The first file listed is coming from a [trash] directory e.g. [trash]/0000.dat and the regex at line 36 here (https://github.com/file/file/blob/master/magic/Magdir/msooxml#L36) isn't expecting such file.

Furthermore according to OOXML specification there can exists a trash directory:

> Trash items represent parts that have been discarded or are no longer in use. Trash items shall not conform to
OPC part naming guidelines as defined in ECMA-376-2 and shall not be associated with a content type. All trash
items shall follow the naming scheme: [trash]/HHHH.dat where H represents a hexadecimal digit.
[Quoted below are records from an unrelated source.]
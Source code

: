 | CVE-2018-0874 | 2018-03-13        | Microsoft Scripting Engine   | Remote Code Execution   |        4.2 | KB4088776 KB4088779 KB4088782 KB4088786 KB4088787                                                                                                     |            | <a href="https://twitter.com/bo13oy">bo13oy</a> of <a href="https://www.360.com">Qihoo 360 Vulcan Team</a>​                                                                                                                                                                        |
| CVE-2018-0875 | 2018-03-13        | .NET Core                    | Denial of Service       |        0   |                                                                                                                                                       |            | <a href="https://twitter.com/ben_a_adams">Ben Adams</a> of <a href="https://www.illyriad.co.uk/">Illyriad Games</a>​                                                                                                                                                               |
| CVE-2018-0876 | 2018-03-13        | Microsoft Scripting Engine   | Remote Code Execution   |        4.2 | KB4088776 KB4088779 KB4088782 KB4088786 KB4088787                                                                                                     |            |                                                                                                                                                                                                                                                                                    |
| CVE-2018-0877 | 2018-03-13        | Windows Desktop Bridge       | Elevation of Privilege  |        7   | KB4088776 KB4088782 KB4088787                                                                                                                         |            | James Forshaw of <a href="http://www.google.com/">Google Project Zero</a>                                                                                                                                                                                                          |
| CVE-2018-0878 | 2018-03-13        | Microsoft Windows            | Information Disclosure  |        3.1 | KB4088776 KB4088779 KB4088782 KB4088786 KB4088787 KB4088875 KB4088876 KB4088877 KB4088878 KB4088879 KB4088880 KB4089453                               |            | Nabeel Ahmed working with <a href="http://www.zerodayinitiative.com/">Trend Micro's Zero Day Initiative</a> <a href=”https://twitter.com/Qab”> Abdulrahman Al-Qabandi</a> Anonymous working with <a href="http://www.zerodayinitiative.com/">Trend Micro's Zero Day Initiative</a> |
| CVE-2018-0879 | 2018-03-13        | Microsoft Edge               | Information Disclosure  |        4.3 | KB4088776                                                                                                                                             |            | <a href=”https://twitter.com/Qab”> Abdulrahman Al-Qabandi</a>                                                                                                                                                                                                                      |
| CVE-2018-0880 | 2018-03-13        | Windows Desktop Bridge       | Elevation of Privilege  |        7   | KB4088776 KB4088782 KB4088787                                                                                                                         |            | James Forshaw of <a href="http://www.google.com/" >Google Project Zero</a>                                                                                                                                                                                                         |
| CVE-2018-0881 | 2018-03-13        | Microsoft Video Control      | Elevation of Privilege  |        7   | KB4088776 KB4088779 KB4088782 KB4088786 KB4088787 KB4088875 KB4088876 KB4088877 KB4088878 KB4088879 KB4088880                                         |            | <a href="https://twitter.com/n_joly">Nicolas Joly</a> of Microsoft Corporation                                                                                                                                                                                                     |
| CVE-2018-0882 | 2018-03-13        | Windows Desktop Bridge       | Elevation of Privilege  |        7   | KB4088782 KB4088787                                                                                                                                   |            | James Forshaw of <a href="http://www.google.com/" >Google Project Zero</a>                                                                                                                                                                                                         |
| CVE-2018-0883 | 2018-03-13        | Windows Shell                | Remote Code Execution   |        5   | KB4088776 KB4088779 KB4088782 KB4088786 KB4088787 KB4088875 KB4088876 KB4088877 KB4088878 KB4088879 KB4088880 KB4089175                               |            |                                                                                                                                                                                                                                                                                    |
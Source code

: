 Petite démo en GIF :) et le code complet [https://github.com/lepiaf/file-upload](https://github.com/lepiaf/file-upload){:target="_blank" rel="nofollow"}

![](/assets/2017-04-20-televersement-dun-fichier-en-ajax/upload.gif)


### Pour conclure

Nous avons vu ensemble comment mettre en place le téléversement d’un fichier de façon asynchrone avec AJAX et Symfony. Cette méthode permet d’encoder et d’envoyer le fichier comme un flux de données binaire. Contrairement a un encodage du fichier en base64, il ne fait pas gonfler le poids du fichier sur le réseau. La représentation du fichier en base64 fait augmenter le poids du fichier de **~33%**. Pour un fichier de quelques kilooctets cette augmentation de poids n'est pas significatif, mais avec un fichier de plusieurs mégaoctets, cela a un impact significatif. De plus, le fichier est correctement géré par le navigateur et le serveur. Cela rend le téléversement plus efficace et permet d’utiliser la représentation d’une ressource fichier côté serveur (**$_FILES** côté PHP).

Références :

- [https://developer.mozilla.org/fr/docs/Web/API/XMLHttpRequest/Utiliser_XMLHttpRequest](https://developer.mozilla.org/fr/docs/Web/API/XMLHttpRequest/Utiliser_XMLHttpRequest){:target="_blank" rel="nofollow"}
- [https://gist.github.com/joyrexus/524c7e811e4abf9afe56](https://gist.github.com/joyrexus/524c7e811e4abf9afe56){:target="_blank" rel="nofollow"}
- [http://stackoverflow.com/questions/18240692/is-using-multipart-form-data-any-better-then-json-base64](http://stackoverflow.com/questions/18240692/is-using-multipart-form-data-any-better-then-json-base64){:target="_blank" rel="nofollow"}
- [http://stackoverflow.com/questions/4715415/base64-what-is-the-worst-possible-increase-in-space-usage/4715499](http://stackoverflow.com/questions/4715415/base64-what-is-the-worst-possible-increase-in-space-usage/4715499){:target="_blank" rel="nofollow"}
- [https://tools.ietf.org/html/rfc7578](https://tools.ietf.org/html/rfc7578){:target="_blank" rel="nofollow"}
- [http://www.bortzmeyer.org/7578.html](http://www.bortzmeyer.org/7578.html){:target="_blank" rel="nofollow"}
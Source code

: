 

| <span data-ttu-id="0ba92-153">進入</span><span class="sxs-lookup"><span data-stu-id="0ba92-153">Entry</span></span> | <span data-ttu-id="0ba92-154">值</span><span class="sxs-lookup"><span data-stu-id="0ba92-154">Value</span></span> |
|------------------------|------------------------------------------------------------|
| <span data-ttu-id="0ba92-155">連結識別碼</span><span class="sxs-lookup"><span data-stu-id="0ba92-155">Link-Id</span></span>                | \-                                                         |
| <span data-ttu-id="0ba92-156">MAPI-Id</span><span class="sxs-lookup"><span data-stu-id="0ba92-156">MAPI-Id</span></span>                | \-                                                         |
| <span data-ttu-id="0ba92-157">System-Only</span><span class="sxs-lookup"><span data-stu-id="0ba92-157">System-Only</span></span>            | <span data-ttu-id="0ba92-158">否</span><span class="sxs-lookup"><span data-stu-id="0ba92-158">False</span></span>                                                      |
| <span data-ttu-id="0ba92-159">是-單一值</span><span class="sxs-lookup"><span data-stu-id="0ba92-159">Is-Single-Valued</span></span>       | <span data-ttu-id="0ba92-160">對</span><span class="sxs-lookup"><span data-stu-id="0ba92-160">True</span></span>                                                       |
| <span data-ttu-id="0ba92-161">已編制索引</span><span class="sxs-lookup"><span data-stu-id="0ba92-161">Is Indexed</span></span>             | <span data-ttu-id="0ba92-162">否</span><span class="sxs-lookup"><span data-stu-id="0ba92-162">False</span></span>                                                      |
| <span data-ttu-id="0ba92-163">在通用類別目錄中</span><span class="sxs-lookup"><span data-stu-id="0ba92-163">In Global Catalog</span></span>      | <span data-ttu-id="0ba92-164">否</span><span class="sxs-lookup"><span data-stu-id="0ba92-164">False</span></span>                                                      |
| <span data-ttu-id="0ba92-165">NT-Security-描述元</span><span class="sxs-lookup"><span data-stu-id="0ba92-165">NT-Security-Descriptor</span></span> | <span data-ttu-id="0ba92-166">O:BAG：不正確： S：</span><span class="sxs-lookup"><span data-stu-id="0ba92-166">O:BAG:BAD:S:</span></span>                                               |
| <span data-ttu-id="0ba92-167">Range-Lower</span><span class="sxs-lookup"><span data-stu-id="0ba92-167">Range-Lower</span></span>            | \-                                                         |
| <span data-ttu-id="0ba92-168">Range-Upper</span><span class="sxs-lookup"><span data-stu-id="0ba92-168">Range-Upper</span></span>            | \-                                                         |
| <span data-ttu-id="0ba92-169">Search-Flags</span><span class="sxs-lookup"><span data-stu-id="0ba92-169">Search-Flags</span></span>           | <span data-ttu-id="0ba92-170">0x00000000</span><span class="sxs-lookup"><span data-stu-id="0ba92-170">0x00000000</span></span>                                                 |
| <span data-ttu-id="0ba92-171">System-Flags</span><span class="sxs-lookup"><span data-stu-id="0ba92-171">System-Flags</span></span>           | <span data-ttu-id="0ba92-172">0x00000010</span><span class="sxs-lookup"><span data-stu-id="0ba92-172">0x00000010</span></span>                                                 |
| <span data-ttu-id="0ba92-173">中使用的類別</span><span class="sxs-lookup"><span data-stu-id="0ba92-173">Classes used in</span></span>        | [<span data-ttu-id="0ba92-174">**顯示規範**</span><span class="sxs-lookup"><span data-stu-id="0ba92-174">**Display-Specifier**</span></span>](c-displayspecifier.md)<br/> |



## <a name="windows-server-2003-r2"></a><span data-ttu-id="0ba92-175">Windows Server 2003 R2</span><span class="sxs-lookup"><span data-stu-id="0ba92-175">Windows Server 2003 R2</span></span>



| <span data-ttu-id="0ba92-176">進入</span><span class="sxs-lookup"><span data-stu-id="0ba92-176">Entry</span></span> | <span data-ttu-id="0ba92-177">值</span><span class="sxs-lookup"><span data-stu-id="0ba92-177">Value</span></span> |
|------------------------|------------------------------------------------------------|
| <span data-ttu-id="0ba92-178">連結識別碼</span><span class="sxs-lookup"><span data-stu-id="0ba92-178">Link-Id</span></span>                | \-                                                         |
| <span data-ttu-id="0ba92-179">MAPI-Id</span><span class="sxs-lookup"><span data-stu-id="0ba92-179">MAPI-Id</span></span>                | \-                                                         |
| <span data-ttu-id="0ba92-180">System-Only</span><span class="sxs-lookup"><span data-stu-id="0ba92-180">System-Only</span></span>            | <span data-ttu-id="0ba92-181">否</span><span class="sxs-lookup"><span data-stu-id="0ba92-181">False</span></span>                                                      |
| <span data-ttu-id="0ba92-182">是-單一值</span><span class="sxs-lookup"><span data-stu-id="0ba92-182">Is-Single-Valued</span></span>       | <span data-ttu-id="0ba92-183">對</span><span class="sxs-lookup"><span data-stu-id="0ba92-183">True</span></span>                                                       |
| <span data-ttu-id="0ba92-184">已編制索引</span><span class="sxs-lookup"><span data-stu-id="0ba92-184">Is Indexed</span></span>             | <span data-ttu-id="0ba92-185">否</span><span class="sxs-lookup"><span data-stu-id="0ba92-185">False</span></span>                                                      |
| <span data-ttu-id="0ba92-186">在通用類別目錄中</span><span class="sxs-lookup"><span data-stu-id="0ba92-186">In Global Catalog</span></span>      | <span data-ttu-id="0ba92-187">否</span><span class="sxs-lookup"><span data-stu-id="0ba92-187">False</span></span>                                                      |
As I see and understood the msooxml magic rules expects a certain order for files in order to identify correct content type based on magic bytes at certain memory locations. The presence of trash items is causing it to fail.

Any tips and tricks to skip over trash items?

Thanks!
Tagsbug, magic

Activities

a1rind

2023-02-28 16:46

reporter   ~0003898

Hi! Any thoughts on this?

christos

2023-03-05 19:52

manager   ~0003903

Does this diff fix it?

--- msooxml 16 Aug 2022 11:16:39 -0000 1.18
+++ msooxml 5 Mar 2023 19:51:25 -0000
@@ -33,7 +33,7 @@
 # make sure the first file is correct
 >0x1E use msooxml
 >0x1E default x
->>0x1E regex \\[Content_Types\\]\\.xml|_rels/\\.rels|docProps|customXml
+>>0x1E regex \\[trash\\]|\\[Content_Types\\]\\.xml|_rels/\\.rels|docProps|customXml
 # skip to the second local file header
 # since some documents include a 520-byte extra field following the file
 # header, we need to scan for the next header

a1rind

2023-03-09 10:43

reporter   ~0003909

Hi!

Thanks for the response. The suggested change doesn't fix the problem. I think we need to skip trash files and have the logic after the regex works by reading bytes from the expected file header. As you notice those trash files are not in ordered, they could be anywhere not just at start or at bottom.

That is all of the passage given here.